Dieu l'avait depuis longtemps abandonné et pour se réchauffer l'hiver venu, il n'hésitait pas à déchirer quelques pages de sa bible pour en faire un excellent combustible. Sa haine le faisait tenir. Pour se venger, il devait survivre et progresser dans cet environnement hostile. Caché, il observait un groupe se faire massacrer par les sauvages. Plus loin, dans l'une des plus émouvantes scènes de l'histoire du cinéma, il contemplait une squaw enfanter en silence derrière un arbre. Son épreuve prenait alors un sens. Tout était à sa place dans ce monde. Une expérience unique, un voyage initiatique, une renaissance à la vie s'offraient à lui. Il avait un fils qu'il avait délaissé. Et plus il avançait, plus son désir de vengeance se dissipait. Plus la vision de son fils s'imposait. Sa foi en l'humanité retrouvée, il pardonnait l'erreur des hommes civilisés tout comme lui s'était trompé.
Sur le même sujet, THE REVENANT de Alejandro G. Inarritu fait écho au CONVOI SAUVAGE de Richard C. Sarafian sans pouvoir se soustraire à la comparaison.
Cette seconde version est esthétiquement superbe. La mise en scène est grandiose, mais ne parvient pas à insuffler la même générosité. Surtout, il ne délivre pas le même message. Leonardo Dicaprio n'est animé que par la vengeance et, sans le dévoiler, le final fait un compromis avec celle-ci. Le scénario est différent, certes, mais cette version s'apparente plus à un glacial survival qu'au lumineux retour à la vie de l'original.
Pour Inarritu, la magnificence de cette nature est d'origine divine.
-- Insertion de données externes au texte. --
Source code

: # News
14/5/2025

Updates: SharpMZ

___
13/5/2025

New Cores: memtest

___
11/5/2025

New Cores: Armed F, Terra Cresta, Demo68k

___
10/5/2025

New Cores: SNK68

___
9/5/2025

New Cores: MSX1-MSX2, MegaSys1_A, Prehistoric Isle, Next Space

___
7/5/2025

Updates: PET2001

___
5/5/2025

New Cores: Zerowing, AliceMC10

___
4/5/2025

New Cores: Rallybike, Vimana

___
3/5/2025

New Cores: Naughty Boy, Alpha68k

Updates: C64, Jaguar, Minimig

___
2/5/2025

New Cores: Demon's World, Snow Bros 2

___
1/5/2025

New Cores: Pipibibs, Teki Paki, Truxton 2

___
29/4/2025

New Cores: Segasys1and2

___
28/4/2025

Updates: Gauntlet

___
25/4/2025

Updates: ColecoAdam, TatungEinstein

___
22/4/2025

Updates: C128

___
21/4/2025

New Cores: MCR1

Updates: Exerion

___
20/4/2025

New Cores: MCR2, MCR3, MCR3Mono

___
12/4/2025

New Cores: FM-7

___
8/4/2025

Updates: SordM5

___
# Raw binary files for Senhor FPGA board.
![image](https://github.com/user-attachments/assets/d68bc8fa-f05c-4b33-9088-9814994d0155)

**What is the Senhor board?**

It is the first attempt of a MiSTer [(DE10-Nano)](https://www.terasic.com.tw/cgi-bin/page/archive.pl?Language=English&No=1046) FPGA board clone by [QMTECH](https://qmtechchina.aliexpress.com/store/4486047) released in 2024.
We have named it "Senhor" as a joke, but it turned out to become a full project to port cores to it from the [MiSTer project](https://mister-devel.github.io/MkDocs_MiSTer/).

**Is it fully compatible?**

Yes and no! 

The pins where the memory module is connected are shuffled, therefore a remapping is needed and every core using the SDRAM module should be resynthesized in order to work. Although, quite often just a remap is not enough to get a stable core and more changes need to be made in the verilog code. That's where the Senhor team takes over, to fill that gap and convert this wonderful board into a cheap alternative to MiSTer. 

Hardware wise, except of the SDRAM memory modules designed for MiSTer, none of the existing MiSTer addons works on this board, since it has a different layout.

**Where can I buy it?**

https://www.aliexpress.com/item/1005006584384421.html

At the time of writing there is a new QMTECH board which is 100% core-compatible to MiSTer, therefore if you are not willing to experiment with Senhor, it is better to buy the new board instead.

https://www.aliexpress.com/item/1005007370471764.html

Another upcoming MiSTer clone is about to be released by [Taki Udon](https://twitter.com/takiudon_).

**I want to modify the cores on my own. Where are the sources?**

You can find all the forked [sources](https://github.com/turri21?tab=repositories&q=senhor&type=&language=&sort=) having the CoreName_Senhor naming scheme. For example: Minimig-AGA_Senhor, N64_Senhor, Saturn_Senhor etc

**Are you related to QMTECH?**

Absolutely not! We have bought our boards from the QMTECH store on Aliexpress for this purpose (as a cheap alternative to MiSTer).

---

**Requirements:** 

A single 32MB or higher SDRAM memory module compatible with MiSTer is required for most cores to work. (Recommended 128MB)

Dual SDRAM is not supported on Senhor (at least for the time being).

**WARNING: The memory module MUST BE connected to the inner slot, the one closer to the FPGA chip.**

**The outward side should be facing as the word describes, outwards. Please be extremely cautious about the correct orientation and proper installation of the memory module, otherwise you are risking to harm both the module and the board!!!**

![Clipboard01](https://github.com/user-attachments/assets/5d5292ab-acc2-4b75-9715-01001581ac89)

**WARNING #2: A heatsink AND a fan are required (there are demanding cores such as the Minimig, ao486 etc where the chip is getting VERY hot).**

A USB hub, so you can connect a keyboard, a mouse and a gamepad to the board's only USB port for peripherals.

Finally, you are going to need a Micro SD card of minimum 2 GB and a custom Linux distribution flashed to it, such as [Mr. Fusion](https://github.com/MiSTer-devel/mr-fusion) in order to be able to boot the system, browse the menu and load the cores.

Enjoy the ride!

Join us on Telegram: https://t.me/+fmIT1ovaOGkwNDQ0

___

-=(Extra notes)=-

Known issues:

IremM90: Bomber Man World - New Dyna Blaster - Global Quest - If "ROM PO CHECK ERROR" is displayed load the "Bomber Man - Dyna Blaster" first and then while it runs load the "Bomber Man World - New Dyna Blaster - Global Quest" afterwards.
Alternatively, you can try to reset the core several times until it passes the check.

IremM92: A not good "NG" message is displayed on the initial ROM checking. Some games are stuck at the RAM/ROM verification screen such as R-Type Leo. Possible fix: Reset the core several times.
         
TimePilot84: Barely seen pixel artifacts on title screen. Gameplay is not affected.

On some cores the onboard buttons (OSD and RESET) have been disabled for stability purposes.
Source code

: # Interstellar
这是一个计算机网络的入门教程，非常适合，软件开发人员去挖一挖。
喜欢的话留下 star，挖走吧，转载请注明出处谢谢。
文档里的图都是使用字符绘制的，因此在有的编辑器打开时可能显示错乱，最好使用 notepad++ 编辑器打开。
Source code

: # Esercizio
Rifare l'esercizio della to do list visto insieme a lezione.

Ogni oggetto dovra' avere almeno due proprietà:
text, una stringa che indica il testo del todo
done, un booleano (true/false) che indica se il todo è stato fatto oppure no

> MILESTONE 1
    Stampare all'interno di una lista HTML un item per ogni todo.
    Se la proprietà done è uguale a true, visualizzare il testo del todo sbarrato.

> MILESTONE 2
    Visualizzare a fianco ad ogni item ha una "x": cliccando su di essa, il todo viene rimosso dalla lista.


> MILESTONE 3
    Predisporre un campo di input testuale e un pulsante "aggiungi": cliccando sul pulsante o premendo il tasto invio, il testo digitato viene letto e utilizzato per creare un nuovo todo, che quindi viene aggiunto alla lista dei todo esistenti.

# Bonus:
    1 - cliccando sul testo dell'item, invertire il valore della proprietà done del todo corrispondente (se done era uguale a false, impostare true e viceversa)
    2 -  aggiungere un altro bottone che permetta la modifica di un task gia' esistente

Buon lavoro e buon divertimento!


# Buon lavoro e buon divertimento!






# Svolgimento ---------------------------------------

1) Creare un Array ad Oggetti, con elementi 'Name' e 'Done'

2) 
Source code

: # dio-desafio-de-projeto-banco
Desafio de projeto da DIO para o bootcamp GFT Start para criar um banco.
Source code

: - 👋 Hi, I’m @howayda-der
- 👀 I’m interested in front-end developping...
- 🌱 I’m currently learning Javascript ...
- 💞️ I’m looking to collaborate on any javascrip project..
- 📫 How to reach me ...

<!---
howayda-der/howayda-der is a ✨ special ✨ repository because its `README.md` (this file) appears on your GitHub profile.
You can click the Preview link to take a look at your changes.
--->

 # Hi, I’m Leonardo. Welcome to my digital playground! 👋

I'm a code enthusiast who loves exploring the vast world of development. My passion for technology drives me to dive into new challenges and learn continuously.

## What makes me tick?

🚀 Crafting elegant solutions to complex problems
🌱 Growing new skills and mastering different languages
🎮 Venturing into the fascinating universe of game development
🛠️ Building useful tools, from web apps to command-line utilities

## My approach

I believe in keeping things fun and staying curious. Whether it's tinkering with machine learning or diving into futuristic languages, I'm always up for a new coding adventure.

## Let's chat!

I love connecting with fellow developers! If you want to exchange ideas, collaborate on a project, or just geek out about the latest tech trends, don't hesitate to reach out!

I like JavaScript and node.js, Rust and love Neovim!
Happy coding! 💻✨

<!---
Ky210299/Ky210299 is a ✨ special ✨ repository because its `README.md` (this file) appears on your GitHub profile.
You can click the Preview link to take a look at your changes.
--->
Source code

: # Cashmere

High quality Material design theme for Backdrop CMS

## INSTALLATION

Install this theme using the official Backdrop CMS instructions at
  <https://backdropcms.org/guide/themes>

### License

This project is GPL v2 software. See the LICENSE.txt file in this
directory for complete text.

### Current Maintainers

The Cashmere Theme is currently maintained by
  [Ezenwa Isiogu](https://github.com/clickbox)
Les mille souffrances subies par Dicaprio prennent des allures christiques quand, dans un rêve, il se retrouve dans les vestiges d'une église où une cloche aphone se ballote sous le souffle du vent. Les hommes civilisés assoiffés de sang et d'argent font de ce paradis terrestre un enfer. On ne sent aucun regard bienveillant envers les Indiens, relégués le plus souvent au rôle de menaces constantes. Ici, point de rédemption, juste des barbares qui essayent de s'entretuer pour s'enrichir ou survivre.
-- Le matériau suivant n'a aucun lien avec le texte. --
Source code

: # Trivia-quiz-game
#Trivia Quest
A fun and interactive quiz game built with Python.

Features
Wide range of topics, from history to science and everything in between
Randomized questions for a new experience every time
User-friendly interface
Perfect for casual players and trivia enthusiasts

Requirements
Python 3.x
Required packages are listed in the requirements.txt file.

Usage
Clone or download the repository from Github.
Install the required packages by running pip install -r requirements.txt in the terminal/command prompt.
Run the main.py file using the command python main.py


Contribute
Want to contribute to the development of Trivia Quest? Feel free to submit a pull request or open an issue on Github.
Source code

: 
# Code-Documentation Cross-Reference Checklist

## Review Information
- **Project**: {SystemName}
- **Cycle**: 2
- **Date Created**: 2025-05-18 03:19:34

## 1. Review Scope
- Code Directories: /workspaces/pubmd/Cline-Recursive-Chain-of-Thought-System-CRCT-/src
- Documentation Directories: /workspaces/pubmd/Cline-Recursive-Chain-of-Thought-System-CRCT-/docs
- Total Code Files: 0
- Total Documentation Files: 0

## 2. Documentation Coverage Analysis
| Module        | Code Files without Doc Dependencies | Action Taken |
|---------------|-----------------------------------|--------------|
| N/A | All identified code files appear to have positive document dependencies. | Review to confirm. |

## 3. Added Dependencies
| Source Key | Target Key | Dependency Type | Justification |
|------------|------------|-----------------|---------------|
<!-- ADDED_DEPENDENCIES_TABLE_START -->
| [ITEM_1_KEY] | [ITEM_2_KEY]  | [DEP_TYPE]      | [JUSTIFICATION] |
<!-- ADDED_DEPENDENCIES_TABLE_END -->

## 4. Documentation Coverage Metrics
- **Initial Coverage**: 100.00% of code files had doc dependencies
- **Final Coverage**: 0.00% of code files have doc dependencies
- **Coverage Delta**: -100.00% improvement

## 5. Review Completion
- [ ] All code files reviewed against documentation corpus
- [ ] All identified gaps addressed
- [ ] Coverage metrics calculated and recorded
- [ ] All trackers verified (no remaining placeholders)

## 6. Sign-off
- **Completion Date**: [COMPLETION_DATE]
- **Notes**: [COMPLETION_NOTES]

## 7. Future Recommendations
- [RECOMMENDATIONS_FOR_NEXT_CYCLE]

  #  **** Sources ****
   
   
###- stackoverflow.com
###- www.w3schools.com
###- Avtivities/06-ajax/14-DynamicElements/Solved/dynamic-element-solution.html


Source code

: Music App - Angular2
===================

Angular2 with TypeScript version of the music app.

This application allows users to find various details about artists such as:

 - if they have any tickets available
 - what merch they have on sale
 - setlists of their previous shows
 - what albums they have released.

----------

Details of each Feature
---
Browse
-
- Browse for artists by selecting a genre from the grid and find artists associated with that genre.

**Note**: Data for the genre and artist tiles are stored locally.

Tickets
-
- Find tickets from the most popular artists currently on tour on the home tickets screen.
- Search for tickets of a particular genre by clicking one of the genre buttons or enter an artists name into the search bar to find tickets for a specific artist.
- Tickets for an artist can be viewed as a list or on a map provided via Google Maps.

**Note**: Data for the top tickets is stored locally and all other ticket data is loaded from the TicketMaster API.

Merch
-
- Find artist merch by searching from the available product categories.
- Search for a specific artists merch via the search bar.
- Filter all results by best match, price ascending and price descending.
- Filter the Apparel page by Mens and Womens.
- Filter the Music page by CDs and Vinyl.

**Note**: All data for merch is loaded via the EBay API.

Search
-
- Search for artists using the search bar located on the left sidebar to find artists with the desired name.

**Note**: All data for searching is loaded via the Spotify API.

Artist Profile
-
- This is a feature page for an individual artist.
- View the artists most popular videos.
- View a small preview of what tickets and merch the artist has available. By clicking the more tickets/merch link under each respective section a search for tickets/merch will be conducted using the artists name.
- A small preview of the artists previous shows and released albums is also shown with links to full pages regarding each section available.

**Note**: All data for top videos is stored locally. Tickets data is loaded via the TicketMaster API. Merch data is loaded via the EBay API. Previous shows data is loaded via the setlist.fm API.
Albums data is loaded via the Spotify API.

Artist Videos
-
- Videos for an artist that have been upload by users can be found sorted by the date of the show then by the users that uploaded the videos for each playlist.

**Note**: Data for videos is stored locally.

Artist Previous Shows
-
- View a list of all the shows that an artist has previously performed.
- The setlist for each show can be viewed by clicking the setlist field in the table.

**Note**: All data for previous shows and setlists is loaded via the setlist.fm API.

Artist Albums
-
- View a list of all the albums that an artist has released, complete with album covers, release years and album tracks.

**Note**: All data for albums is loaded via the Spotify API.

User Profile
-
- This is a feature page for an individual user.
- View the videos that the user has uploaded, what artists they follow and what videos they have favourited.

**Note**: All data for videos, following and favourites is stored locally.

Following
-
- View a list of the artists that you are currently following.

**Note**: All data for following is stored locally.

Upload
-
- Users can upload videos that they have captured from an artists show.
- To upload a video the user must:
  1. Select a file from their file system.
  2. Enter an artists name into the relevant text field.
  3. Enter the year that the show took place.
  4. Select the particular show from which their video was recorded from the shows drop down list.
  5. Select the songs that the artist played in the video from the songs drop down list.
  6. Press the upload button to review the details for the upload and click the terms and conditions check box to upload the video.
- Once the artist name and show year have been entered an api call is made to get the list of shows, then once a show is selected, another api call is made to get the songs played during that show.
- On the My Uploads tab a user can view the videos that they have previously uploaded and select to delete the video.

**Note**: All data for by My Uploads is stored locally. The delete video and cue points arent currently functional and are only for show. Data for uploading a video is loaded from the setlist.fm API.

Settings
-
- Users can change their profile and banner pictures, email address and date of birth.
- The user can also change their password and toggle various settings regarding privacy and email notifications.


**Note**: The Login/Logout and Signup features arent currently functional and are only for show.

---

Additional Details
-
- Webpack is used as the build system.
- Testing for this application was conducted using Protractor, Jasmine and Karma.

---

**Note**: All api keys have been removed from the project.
En définitive, deux films très différents tournés à des époques opposées.
Dans les années 70, le mouvement hippie imprégné de liberté et du refus de la société de consommation favorisait la quête intérieure de spiritualité pour mieux vivre en communauté. Une démarche qui était peut-être utopiste, mais qui débordait d'espoir et de foi en l'humanité.
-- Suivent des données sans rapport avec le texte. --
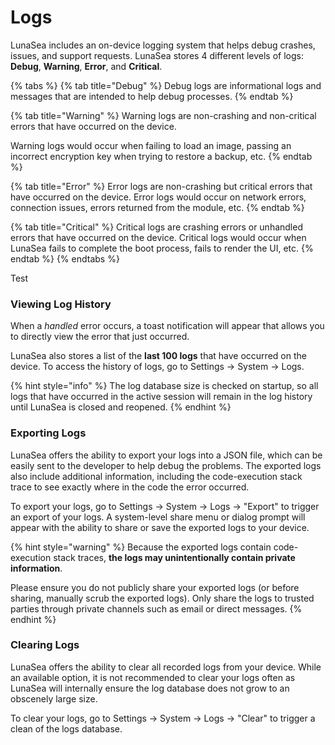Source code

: # Logs

LunaSea includes an on-device logging system that helps debug crashes, issues, and support requests. LunaSea stores 4 different levels of logs: **Debug**, **Warning**, **Error**, and **Critical**.

{% tabs %}
{% tab title="Debug" %}
Debug logs are informational logs and messages that are intended to help debug processes.
{% endtab %}

{% tab title="Warning" %}
Warning logs are non-crashing and non-critical errors that have occurred on the device.

Warning logs would occur when failing to load an image, passing an incorrect encryption key when trying to restore a backup, etc.
{% endtab %}

{% tab title="Error" %}
Error logs are non-crashing but critical errors that have occurred on the device. Error logs would occur on network errors, connection issues, errors returned from the module, etc.
{% endtab %}

{% tab title="Critical" %}
Critical logs are crashing errors or unhandled errors that have occurred on the device. Critical logs would occur when LunaSea fails to complete the boot process, fails to render the UI, etc.
{% endtab %}
{% endtabs %}

Test

### Viewing Log History

When a _handled_ error occurs, a toast notification will appear that allows you to directly view the error that just occurred.

LunaSea also stores a list of the **last 100 logs** that have occurred on the device. To access the history of logs, go to Settings -> System -> Logs.

{% hint style="info" %}
The log database size is checked on startup, so all logs that have occurred in the active session will remain in the log history until LunaSea is closed and reopened.
{% endhint %}

### Exporting Logs

LunaSea offers the ability to export your logs into a JSON file, which can be easily sent to the developer to help debug the problems. The exported logs also include additional information, including the code-execution stack trace to see exactly where in the code the error occurred.

To export your logs, go to Settings -> System -> Logs -> "Export" to trigger an export of your logs. A system-level share menu or dialog prompt will appear with the ability to share or save the exported logs to your device.

{% hint style="warning" %}
Because the exported logs contain code-execution stack traces, **the logs may unintentionally contain private information**.

Please ensure you do not publicly share your exported logs (or before sharing, manually scrub the exported logs). Only share the logs to trusted parties through private channels such as email or direct messages.
{% endhint %}

### Clearing Logs

LunaSea offers the ability to clear all recorded logs from your device. While an available option, it is not recommended to clear your logs often as LunaSea will internally ensure the log database does not grow to an obscenely large size.

To clear your logs, go to Settings -> System -> Logs -> "Clear" to trigger a clean of the logs database.
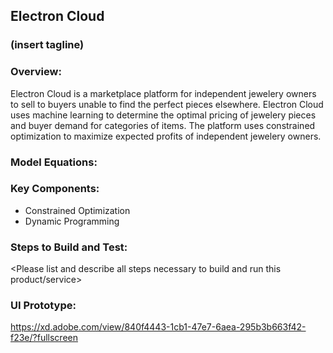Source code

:
## Electron Cloud
### (insert tagline)


### Overview: 
<Please describe this product or service including any machine learning models used>
Electron Cloud is a marketplace platform for independent jewelery owners to sell to buyers unable to find the perfect pieces elsewhere. Electron Cloud uses machine learning to determine the optimal pricing of jewelery pieces and buyer demand for categories of items. The platform uses constrained optimization to maximize expected profits of independent jewelery owners.

### Model Equations:

### Key Components:
- Constrained Optimization
- Dynamic Programming

### Steps to Build and Test: 
<Please list and describe all steps necessary to build and run this product/service>

### UI Prototype:
https://xd.adobe.com/view/840f4443-1cb1-47e7-6aea-295b3b663f42-f23e/?fullscreen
Aujourd'hui, la pollution grandissante a développé une prise de conscience écologique. Une nécessité vitale que nous sommes pourtant incapables de mettre en marche. Une torpeur glaciale nous gagne. Comme dans THE REVENANT, Dieu est présent partout, mais il ne peut rien contre la noirceur de notre âme. Nous courons à notre perte pour quelques peaux de castors et pour donner aux autres tous les torts.
Si Dieu a créé le monde alors il a créé l'homme pour le détruire.